▶ WHAT YOU WILL DO: What lines below mention the word "activate"? Copy each one.

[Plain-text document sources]

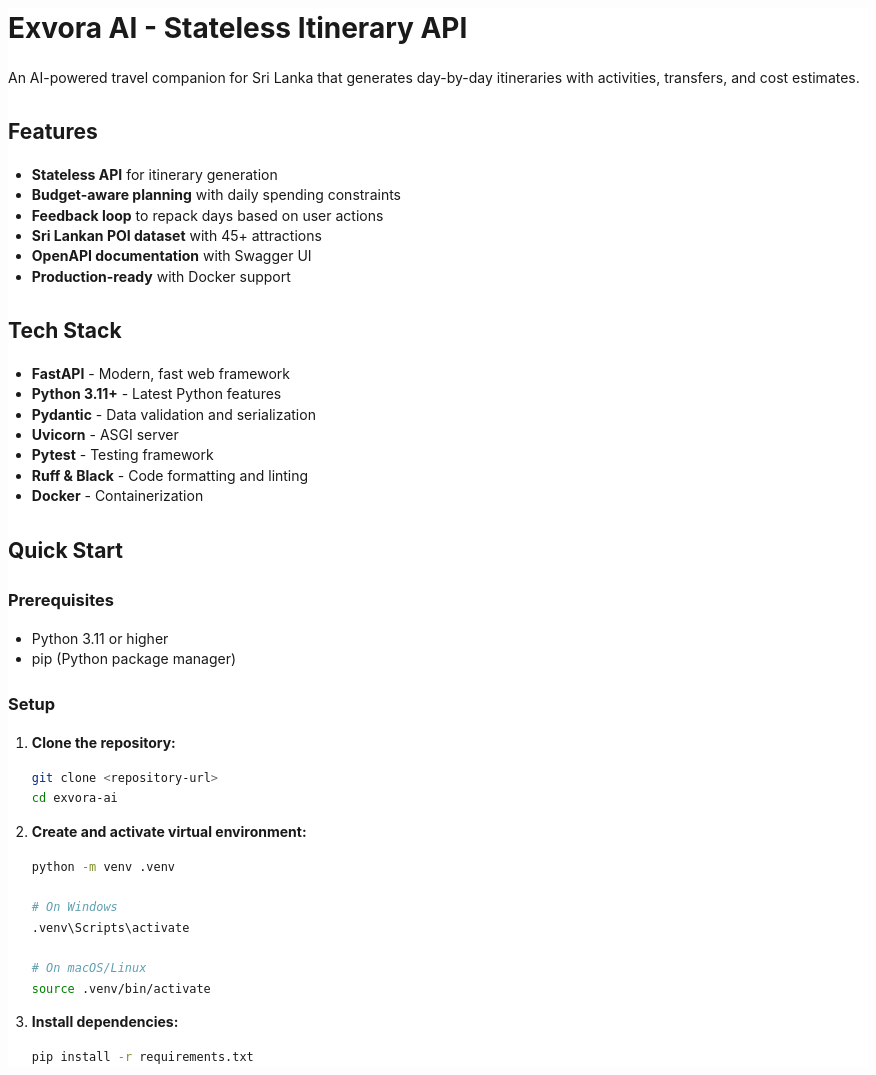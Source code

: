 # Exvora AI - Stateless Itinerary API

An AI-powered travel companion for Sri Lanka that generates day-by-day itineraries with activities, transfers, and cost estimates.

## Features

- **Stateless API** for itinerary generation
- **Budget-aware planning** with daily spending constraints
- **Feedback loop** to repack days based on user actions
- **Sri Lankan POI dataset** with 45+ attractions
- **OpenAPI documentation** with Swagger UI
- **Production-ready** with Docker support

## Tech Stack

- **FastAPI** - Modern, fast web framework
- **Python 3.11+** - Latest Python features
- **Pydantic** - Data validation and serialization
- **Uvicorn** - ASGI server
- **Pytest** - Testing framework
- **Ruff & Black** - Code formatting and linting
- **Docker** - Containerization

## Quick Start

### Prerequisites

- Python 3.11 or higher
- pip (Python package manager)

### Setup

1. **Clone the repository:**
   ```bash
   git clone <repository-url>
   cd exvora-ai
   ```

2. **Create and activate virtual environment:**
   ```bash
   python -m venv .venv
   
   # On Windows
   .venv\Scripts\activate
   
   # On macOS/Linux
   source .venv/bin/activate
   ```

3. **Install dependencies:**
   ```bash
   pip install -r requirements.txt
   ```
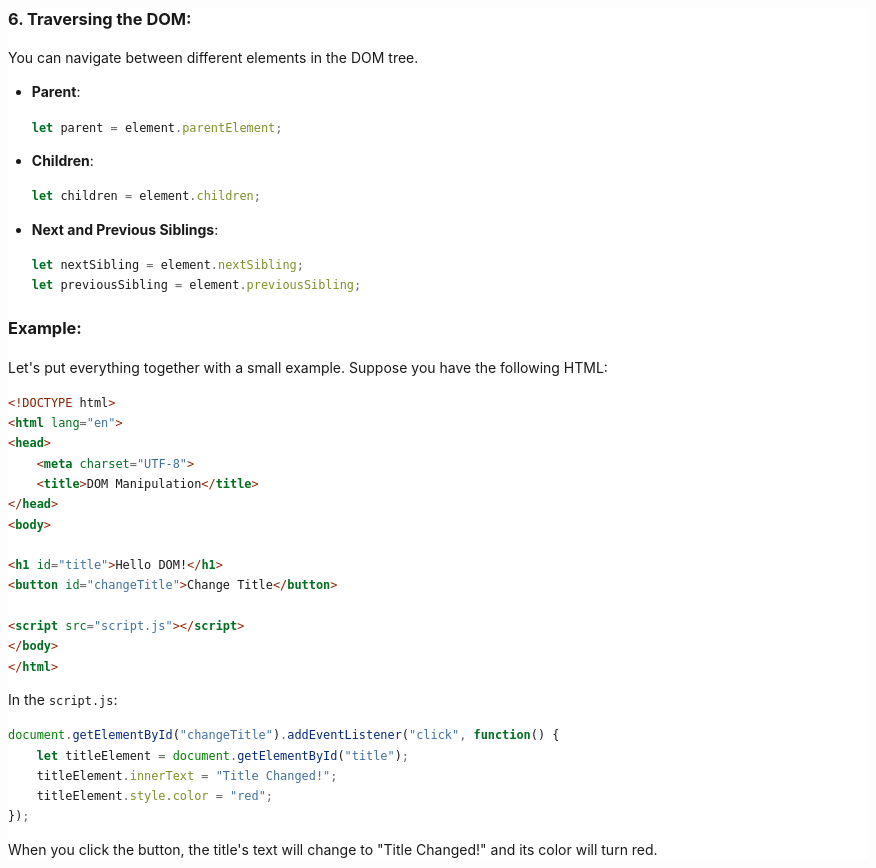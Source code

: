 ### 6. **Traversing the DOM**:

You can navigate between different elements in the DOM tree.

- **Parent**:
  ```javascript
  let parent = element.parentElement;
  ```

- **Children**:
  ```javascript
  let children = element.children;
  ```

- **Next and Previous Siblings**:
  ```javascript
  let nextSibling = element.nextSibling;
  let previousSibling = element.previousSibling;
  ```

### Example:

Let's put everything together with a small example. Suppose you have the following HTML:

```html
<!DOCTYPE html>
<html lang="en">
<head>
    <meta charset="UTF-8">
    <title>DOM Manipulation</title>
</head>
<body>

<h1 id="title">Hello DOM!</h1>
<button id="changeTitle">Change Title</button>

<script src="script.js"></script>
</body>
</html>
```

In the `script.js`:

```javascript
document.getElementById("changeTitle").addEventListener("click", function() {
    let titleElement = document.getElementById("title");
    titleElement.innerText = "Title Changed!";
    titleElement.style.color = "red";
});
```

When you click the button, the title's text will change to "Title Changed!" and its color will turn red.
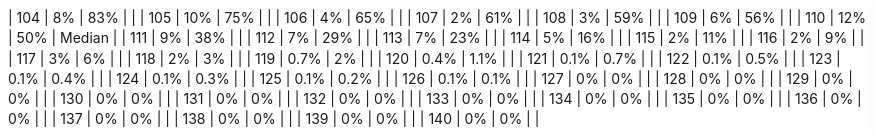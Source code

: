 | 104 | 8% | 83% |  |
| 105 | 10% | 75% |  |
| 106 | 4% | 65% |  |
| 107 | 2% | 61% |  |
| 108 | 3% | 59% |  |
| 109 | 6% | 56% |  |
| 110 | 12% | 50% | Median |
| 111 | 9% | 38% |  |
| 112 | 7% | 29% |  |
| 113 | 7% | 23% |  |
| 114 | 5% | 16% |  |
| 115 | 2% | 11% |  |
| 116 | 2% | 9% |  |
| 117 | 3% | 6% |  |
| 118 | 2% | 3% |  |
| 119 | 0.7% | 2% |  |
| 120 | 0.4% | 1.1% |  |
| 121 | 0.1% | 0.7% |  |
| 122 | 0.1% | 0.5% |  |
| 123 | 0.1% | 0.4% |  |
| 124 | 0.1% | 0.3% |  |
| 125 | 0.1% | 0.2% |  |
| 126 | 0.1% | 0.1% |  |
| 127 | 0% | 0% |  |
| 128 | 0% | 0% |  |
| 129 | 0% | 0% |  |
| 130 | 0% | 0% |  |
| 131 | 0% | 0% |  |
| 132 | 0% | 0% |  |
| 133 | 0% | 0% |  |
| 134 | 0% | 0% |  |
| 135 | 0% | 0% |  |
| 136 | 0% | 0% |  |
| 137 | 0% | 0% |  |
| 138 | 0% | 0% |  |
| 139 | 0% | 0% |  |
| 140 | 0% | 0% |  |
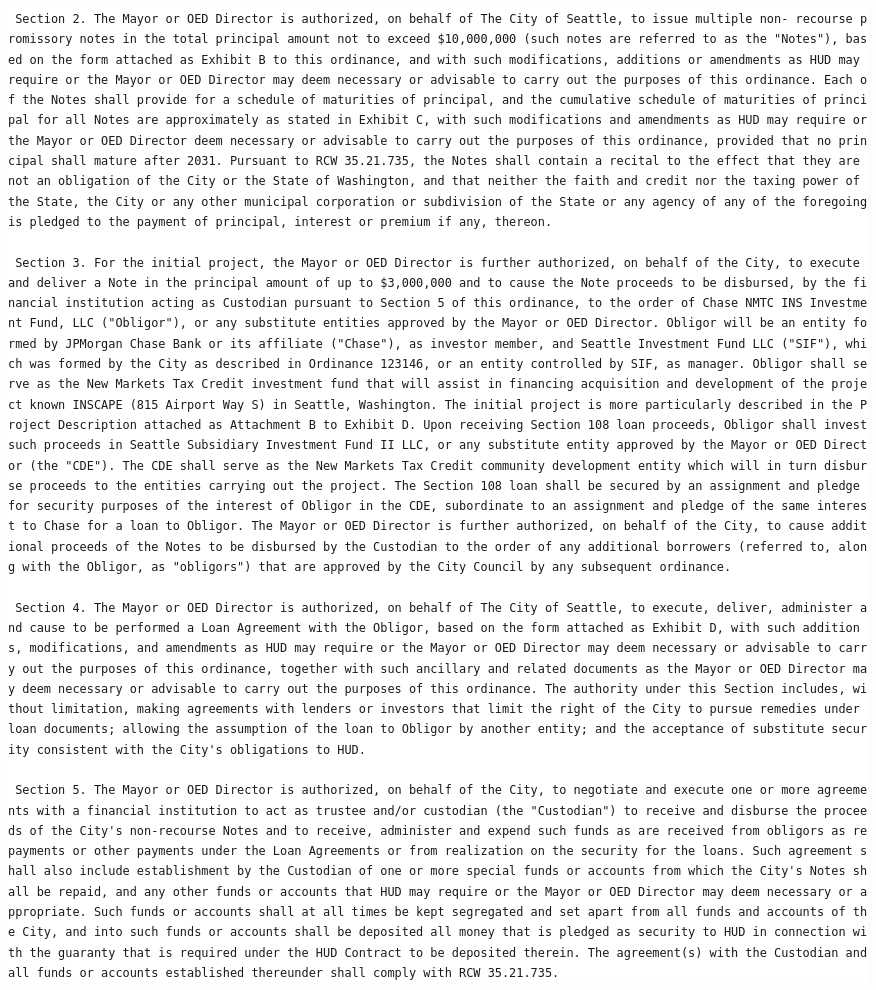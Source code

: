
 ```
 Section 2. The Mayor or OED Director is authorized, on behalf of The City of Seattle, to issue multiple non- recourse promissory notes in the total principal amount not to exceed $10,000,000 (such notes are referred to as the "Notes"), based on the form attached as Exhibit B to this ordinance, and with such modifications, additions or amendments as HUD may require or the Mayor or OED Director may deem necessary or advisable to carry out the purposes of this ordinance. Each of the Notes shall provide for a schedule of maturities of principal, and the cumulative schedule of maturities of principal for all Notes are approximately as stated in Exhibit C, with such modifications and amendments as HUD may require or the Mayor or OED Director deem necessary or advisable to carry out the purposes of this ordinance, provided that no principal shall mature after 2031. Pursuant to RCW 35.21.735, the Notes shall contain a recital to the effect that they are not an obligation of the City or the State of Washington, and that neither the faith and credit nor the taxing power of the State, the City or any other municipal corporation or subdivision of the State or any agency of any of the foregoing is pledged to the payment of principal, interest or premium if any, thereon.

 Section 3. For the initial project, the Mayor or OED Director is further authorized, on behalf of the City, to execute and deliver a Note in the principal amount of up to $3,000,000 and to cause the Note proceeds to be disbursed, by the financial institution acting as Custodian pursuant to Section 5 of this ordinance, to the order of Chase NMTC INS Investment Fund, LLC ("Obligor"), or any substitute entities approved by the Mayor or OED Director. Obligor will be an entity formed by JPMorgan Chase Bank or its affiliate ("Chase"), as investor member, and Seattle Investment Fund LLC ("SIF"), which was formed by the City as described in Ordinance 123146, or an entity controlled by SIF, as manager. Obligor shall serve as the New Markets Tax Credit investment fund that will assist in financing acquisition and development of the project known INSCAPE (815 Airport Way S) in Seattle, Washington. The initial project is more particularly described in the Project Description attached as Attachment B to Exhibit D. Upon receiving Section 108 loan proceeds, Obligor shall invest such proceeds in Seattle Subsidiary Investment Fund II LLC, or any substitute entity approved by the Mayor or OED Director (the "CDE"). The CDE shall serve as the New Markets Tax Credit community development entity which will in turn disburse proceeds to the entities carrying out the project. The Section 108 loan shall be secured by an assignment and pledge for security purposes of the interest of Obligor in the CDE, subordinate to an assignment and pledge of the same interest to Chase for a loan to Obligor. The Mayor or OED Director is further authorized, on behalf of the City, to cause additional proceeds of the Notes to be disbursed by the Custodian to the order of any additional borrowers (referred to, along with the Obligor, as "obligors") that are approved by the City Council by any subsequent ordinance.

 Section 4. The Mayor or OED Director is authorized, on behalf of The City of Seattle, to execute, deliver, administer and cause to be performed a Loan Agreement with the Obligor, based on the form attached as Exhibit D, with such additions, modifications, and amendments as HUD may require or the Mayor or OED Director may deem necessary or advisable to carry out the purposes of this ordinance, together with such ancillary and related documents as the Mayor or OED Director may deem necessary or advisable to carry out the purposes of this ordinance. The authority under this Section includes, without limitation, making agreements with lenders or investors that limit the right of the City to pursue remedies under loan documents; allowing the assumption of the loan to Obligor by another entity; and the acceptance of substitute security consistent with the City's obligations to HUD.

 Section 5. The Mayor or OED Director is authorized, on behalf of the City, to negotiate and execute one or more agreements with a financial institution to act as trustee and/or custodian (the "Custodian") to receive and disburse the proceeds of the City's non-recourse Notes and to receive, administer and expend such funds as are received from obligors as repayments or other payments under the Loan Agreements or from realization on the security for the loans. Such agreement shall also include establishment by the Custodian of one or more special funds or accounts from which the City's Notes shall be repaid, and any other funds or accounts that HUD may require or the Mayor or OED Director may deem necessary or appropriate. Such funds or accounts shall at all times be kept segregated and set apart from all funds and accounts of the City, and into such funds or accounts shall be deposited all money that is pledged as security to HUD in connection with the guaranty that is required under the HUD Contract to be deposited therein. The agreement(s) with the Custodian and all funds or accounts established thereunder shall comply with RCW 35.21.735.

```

▶ SOLUTION TO THIS TASK:
2. **Create and activate virtual environment:**
   .venv\Scripts\activate
   source .venv/bin/activate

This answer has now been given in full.